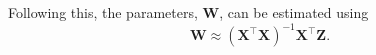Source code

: \documentclass[10pt,a4paper]{article}
\begin{document}
Following this, the parameters, $ \mathbf W$, can be estimated using
\begin{equation}
	\mathbf W\approx(\mathbf X^\top\mathbf X)^{-1}\mathbf X^\top\mathbf Z. 
\end{equation}

\end{document}
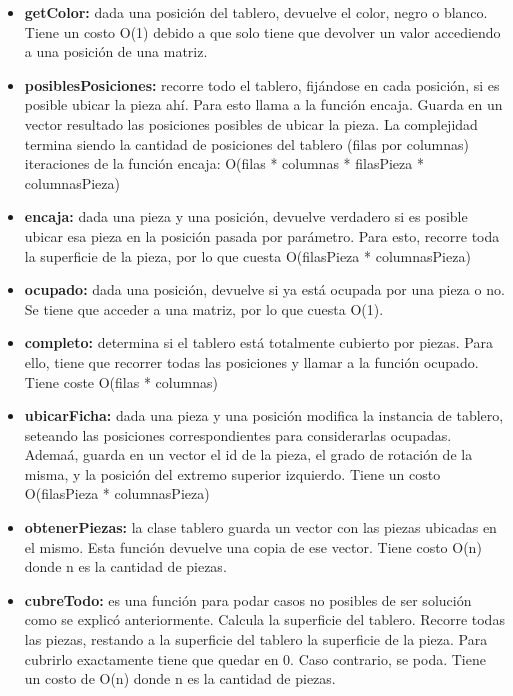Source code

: \begin{itemize}

\item \textbf{getColor:} dada una posici\'on del tablero, devuelve el color, negro o blanco. Tiene un costo O(1) debido a que solo tiene que devolver un valor accediendo a una posici\'on de una matriz.

\item \textbf{posiblesPosiciones:} recorre todo el tablero, fij\'andose en cada posici\'on, si es posible ubicar la pieza ah\'i. Para esto llama a la funci\'on encaja. Guarda en un vector resultado las posiciones posibles de ubicar la pieza. La complejidad termina siendo la cantidad de posiciones del tablero (filas por columnas) iteraciones de la funci\'on encaja: O(filas * columnas * filasPieza * columnasPieza)

\item \textbf{encaja:} dada una pieza y una posici\'on, devuelve verdadero si es posible ubicar esa pieza en la posici\'on pasada por par\'ametro. Para esto, recorre toda la superficie de la pieza, por lo que cuesta O(filasPieza * columnasPieza)

\item \textbf{ocupado:} dada una posici\'on, devuelve si ya está ocupada por una pieza o no. Se tiene que acceder a una matriz, por lo que cuesta O(1).

\item \textbf{completo:} determina si el tablero est\'a totalmente cubierto por piezas. Para ello, tiene que recorrer todas las posiciones y llamar a la funci\'on ocupado. Tiene coste O(filas * columnas)

\item \textbf{ubicarFicha:} dada una pieza y una posici\'on modifica la instancia de tablero, seteando las posiciones correspondientes para considerarlas ocupadas. Adema\'a, guarda en un vector el id de la pieza, el grado de rotaci\'on de la misma, y la posici\'on del extremo superior izquierdo. Tiene un costo O(filasPieza * columnasPieza)

\item \textbf{obtenerPiezas:} la clase tablero guarda un vector con las piezas ubicadas en el mismo. Esta funci\'on devuelve una copia de ese vector. Tiene costo O(n) donde n es la cantidad de piezas.

\item \textbf{cubreTodo:} es una funci\'on para podar casos no posibles de ser soluci\'on como se explic\'o anteriormente. Calcula la superficie del tablero. Recorre todas las piezas, restando a la superficie del tablero la superficie de la pieza. Para cubrirlo exactamente tiene que quedar en 0. Caso contrario, se poda. Tiene un costo de O(n) donde n es la cantidad de piezas.

\end{itemize}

#### To do:
Only the text of the records belongs in the answer; reproduce it verbatim, with no pictures.

#### Written answer:
Source code

: \documentclass[10pt,a4paper]{article}
\begin{document}
Following this, the parameters, $ \mathbf W$, can be estimated using
\begin{equation}
	\mathbf W\approx(\mathbf X^\top\mathbf X)^{-1}\mathbf X^\top\mathbf Z. 
\end{equation}

\end{document}
Source code

: \begin{itemize}

\item \textbf{getColor:} dada una posici\'on del tablero, devuelve el color, negro o blanco. Tiene un costo O(1) debido a que solo tiene que devolver un valor accediendo a una posici\'on de una matriz.

\item \textbf{posiblesPosiciones:} recorre todo el tablero, fij\'andose en cada posici\'on, si es posible ubicar la pieza ah\'i. Para esto llama a la funci\'on encaja. Guarda en un vector resultado las posiciones posibles de ubicar la pieza. La complejidad termina siendo la cantidad de posiciones del tablero (filas por columnas) iteraciones de la funci\'on encaja: O(filas * columnas * filasPieza * columnasPieza)

\item \textbf{encaja:} dada una pieza y una posici\'on, devuelve verdadero si es posible ubicar esa pieza en la posici\'on pasada por par\'ametro. Para esto, recorre toda la superficie de la pieza, por lo que cuesta O(filasPieza * columnasPieza)

\item \textbf{ocupado:} dada una posici\'on, devuelve si ya está ocupada por una pieza o no. Se tiene que acceder a una matriz, por lo que cuesta O(1).

\item \textbf{completo:} determina si el tablero est\'a totalmente cubierto por piezas. Para ello, tiene que recorrer todas las posiciones y llamar a la funci\'on ocupado. Tiene coste O(filas * columnas)

\item \textbf{ubicarFicha:} dada una pieza y una posici\'on modifica la instancia de tablero, seteando las posiciones correspondientes para considerarlas ocupadas. Adema\'a, guarda en un vector el id de la pieza, el grado de rotaci\'on de la misma, y la posici\'on del extremo superior izquierdo. Tiene un costo O(filasPieza * columnasPieza)

\item \textbf{obtenerPiezas:} la clase tablero guarda un vector con las piezas ubicadas en el mismo. Esta funci\'on devuelve una copia de ese vector. Tiene costo O(n) donde n es la cantidad de piezas.

\item \textbf{cubreTodo:} es una funci\'on para podar casos no posibles de ser soluci\'on como se explic\'o anteriormente. Calcula la superficie del tablero. Recorre todas las piezas, restando a la superficie del tablero la superficie de la pieza. Para cubrirlo exactamente tiene que quedar en 0. Caso contrario, se poda. Tiene un costo de O(n) donde n es la cantidad de piezas.

\end{itemize}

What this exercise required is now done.